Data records
☆ ☆ ☆ ☆ ☆ ☆ ☆

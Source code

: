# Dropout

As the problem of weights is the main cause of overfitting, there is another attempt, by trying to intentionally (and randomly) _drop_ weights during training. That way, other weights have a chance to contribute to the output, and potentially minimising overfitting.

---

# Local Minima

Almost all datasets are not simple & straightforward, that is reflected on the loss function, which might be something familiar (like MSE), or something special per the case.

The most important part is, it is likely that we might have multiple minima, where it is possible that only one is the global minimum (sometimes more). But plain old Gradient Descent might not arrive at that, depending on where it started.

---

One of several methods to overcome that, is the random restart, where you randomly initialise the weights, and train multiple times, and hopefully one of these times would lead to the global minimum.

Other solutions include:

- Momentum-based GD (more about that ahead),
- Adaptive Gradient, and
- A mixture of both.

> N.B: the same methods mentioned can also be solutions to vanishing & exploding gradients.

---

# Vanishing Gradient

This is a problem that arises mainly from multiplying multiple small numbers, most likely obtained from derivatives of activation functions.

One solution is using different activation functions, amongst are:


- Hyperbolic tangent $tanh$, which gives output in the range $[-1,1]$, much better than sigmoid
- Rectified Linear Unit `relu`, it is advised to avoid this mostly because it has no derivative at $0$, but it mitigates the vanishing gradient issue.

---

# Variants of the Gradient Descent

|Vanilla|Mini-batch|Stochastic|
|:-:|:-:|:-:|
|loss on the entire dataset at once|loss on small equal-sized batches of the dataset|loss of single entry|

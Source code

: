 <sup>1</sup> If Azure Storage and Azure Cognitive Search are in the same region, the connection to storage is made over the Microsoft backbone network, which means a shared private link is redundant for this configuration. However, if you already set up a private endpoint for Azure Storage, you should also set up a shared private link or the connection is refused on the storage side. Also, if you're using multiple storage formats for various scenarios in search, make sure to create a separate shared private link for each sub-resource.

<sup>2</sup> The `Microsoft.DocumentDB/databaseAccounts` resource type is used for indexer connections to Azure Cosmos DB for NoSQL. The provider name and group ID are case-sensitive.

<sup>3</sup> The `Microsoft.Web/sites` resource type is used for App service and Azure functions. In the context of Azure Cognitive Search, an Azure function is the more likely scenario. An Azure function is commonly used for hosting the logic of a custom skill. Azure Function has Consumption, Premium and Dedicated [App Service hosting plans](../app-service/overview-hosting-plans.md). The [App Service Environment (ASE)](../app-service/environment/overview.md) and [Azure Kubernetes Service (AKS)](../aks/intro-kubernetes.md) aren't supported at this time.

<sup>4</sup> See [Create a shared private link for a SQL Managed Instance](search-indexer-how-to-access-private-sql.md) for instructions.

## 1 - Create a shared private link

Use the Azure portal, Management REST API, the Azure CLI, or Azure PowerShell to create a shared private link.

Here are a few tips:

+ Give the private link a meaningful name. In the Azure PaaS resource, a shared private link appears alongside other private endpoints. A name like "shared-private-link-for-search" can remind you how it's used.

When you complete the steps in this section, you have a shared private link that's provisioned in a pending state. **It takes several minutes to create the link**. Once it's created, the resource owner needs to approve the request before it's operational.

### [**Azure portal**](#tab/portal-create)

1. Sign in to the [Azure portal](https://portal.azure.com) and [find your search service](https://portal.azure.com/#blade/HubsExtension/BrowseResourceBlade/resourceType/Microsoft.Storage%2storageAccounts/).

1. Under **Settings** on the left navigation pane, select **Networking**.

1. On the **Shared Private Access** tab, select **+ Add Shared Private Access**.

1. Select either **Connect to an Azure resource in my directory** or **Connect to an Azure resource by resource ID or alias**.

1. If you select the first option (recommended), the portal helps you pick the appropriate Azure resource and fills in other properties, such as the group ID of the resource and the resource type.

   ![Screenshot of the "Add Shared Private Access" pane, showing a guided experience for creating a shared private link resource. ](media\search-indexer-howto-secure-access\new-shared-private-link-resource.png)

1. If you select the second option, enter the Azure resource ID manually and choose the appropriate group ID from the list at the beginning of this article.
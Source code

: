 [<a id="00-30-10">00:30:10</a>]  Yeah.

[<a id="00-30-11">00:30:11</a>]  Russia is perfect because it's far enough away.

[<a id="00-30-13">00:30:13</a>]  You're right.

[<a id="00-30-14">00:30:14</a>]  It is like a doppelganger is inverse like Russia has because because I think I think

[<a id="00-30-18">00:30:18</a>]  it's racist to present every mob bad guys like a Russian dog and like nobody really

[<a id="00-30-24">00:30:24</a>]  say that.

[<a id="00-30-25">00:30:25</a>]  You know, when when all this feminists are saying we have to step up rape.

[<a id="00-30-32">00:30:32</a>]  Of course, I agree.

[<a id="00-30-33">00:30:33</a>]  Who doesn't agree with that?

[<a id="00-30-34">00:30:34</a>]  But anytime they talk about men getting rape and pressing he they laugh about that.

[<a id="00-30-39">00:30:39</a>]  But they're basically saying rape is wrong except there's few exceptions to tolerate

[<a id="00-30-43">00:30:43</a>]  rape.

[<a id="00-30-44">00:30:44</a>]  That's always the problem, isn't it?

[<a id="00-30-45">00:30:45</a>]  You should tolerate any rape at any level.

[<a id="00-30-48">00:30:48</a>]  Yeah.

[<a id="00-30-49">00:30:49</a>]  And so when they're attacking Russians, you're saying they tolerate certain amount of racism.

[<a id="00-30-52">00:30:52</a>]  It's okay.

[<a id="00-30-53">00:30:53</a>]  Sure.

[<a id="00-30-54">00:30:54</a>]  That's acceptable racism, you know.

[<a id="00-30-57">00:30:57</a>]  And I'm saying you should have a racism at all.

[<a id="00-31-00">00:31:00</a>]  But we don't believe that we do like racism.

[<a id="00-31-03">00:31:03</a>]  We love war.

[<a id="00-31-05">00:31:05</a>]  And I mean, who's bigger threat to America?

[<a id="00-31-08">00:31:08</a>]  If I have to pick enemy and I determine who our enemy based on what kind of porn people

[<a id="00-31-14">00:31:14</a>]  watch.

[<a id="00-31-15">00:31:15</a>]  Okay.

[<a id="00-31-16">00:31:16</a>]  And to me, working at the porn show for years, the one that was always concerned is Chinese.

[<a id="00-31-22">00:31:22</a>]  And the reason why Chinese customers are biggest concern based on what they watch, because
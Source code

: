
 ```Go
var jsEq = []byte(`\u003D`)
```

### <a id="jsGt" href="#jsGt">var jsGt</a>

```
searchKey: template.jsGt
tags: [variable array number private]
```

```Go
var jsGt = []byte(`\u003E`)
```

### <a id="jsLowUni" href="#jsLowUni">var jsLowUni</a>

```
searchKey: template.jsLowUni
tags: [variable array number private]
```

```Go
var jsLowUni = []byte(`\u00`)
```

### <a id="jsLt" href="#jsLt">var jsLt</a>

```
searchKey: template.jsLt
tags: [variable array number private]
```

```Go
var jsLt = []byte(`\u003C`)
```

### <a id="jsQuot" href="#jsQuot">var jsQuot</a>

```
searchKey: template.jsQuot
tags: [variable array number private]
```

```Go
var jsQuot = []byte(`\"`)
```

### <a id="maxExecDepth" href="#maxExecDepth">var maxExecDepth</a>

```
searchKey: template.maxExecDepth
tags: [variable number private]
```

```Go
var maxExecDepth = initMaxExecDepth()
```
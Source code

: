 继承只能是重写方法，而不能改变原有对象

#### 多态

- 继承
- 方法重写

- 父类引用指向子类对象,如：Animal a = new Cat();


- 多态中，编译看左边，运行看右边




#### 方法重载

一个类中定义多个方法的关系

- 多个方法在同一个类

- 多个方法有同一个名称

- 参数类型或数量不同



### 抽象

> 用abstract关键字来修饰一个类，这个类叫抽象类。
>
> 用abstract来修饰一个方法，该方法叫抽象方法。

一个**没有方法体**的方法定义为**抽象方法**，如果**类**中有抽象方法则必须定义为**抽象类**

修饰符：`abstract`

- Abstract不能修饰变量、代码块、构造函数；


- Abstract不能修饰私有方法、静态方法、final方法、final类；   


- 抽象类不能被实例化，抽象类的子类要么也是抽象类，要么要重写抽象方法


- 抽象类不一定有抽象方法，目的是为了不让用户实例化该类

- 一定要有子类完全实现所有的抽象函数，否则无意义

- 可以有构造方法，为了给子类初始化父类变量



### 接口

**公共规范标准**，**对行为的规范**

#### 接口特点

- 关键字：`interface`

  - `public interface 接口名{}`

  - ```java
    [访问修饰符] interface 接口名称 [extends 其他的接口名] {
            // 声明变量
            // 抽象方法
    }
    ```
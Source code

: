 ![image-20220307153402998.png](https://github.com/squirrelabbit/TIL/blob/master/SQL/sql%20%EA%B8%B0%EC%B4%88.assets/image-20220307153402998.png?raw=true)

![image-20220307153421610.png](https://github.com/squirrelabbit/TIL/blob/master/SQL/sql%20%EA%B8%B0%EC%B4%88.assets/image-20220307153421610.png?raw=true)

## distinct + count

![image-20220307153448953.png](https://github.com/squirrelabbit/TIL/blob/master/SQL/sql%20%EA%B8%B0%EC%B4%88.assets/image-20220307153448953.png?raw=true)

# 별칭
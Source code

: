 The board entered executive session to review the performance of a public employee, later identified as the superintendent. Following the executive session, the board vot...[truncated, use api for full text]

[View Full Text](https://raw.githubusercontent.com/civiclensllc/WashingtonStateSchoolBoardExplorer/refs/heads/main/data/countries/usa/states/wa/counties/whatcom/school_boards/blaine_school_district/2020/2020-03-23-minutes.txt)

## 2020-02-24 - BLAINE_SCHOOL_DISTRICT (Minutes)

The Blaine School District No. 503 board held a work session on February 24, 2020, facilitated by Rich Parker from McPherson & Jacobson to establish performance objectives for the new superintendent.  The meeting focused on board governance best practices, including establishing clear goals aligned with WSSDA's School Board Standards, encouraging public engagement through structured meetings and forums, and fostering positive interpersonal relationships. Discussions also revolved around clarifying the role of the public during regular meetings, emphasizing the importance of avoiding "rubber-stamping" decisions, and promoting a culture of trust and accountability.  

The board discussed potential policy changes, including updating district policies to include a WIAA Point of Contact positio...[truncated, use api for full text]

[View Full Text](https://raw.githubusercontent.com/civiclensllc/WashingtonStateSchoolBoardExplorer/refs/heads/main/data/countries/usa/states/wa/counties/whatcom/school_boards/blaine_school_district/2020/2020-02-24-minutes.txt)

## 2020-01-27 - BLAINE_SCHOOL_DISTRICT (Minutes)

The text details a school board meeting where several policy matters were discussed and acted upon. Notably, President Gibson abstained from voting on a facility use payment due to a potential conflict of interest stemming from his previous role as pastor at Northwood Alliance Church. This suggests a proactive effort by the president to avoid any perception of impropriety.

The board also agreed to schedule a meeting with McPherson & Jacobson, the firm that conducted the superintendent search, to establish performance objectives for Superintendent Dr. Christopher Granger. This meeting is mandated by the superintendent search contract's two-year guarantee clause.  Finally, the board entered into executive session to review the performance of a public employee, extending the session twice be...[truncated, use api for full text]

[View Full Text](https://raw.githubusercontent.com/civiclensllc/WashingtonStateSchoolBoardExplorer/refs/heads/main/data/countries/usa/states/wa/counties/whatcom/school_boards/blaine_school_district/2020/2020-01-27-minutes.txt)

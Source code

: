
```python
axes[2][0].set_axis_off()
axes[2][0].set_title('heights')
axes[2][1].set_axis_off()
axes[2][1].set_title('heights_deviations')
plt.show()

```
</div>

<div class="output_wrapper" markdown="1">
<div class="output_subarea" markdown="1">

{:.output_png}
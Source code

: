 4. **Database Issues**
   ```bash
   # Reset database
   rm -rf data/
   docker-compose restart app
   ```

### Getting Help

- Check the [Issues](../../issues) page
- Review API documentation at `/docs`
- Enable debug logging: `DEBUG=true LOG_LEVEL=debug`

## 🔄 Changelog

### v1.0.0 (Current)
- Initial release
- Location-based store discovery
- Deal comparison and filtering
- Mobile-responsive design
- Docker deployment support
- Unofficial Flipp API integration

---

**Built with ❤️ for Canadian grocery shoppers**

☆ ☆ ☆ ☆ ☆ ☆ ☆

TASK DIRECTIONS:
Out of the data above, give again only the lines starting at the one holding "of porn people" and ending at the one holding "- Abstract不能修饰私有方法、静", unchanged.

RESPONSE AREA:
[<a id="00-31-08">00:31:08</a>]  If I have to pick enemy and I determine who our enemy based on what kind of porn people

[<a id="00-31-14">00:31:14</a>]  watch.

[<a id="00-31-15">00:31:15</a>]  Okay.

[<a id="00-31-16">00:31:16</a>]  And to me, working at the porn show for years, the one that was always concerned is Chinese.

[<a id="00-31-22">00:31:22</a>]  And the reason why Chinese customers are biggest concern based on what they watch, because
Source code

:
 ```Go
var jsEq = []byte(`\u003D`)
```

### <a id="jsGt" href="#jsGt">var jsGt</a>

```
searchKey: template.jsGt
tags: [variable array number private]
```

```Go
var jsGt = []byte(`\u003E`)
```

### <a id="jsLowUni" href="#jsLowUni">var jsLowUni</a>

```
searchKey: template.jsLowUni
tags: [variable array number private]
```

```Go
var jsLowUni = []byte(`\u00`)
```

### <a id="jsLt" href="#jsLt">var jsLt</a>

```
searchKey: template.jsLt
tags: [variable array number private]
```

```Go
var jsLt = []byte(`\u003C`)
```

### <a id="jsQuot" href="#jsQuot">var jsQuot</a>

```
searchKey: template.jsQuot
tags: [variable array number private]
```

```Go
var jsQuot = []byte(`\"`)
```

### <a id="maxExecDepth" href="#maxExecDepth">var maxExecDepth</a>

```
searchKey: template.maxExecDepth
tags: [variable number private]
```

```Go
var maxExecDepth = initMaxExecDepth()
```
Source code

: 继承只能是重写方法，而不能改变原有对象

#### 多态

- 继承
- 方法重写

- 父类引用指向子类对象,如：Animal a = new Cat();


- 多态中，编译看左边，运行看右边




#### 方法重载

一个类中定义多个方法的关系

- 多个方法在同一个类

- 多个方法有同一个名称

- 参数类型或数量不同



### 抽象

> 用abstract关键字来修饰一个类，这个类叫抽象类。
>
> 用abstract来修饰一个方法，该方法叫抽象方法。

一个**没有方法体**的方法定义为**抽象方法**，如果**类**中有抽象方法则必须定义为**抽象类**

修饰符：`abstract`

- Abstract不能修饰变量、代码块、构造函数；


- Abstract不能修饰私有方法、静态方法、final方法、final类；   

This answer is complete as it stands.